=== Section Start ===

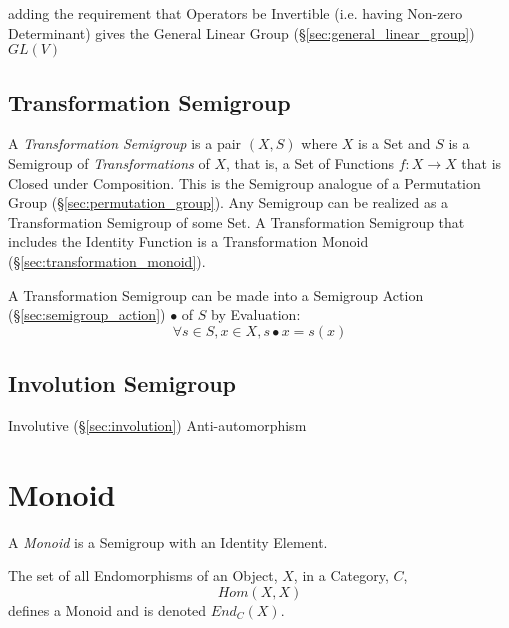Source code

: adding the requirement that Operators be Invertible (i.e. having Non-zero
Determinant) gives the General Linear Group (\S\ref{sec:general_linear_group})
$GL(V)$



\subsection{Transformation Semigroup}\label{sec:transformation_semigroup}

A \emph{Transformation Semigroup} is a pair $(X,S)$ where $X$ is a Set
and $S$ is a Semigroup of \emph{Transformations} of $X$, that is, a
Set of Functions $f : X \rightarrow X$ that is Closed under
Composition. This is the Semigroup analogue of a Permutation Group
(\S\ref{sec:permutation_group}). Any Semigroup can be realized as a
Transformation Semigroup of some Set. A Transformation Semigroup that
includes the Identity Function is a Transformation Monoid
(\S\ref{sec:transformation_monoid}).

A Transformation Semigroup can be made into a Semigroup Action
(\S\ref{sec:semigroup_action}) $\bullet$ of $S$ by Evaluation:
\[
  \forall s \in S, x \in X, s \bullet x = s(x)
\]



\subsection{Involution Semigroup}\label{sec:involution_semigroup}

Involutive (\S\ref{sec:involution}) Anti-automorphism



\section{Monoid}\label{sec:monoid}

A \emph{Monoid} is a Semigroup with an Identity Element.

The set of all Endomorphisms of an Object, $X$, in a Category, $C$,
\[
    Hom(X,X)
\]
defines a Monoid and is denoted $End_C(X)$.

=== Section End ===

#### [YOUR OBJECTIVE]
How many lines in the material contain the string "bullet"? Give the number alone.

#### [ANSWER]
2